» AIM OF THE TASK
When you find the line with "# SessionData (DbDictionary.SqlServer)" among the records below, reproduce it and each line after it exactly, ending with the line with "The core implementation".

* * * * *

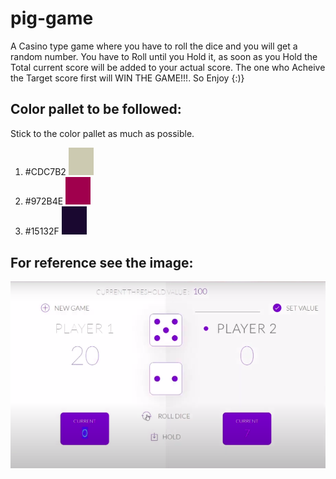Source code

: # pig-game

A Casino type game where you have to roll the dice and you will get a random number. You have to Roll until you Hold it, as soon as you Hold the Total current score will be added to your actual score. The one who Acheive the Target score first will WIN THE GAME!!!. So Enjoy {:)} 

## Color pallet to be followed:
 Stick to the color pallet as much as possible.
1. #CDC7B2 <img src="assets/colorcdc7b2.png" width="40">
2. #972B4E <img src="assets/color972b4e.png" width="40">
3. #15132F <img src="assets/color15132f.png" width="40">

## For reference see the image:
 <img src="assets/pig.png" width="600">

* * * * *

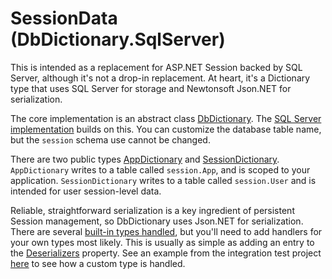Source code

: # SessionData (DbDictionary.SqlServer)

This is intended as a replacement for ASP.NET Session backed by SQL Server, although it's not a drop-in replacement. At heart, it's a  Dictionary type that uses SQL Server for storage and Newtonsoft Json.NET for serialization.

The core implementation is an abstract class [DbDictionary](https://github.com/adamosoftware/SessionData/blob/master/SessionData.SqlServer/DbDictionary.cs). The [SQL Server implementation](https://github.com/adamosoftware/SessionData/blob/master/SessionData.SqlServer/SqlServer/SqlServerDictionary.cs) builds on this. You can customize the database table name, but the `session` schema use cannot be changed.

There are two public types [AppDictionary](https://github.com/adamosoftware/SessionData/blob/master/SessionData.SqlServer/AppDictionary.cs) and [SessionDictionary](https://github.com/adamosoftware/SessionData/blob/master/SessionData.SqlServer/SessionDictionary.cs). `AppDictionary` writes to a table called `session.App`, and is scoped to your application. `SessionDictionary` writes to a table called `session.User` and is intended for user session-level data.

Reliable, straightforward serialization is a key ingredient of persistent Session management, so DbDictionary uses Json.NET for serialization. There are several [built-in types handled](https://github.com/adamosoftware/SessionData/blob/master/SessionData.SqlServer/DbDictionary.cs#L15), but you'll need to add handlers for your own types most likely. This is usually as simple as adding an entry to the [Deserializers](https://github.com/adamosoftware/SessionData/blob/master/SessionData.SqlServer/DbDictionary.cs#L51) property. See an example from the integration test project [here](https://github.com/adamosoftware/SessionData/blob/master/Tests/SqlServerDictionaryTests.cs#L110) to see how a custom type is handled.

* * * * *

» RESULT BELOW
: # SessionData (DbDictionary.SqlServer)

This is intended as a replacement for ASP.NET Session backed by SQL Server, although it's not a drop-in replacement. At heart, it's a  Dictionary type that uses SQL Server for storage and Newtonsoft Json.NET for serialization.

The core implementation is an abstract class [DbDictionary](https://github.com/adamosoftware/SessionData/blob/master/SessionData.SqlServer/DbDictionary.cs). The [SQL Server implementation](https://github.com/adamosoftware/SessionData/blob/master/SessionData.SqlServer/SqlServer/SqlServerDictionary.cs) builds on this. You can customize the database table name, but the `session` schema use cannot be changed.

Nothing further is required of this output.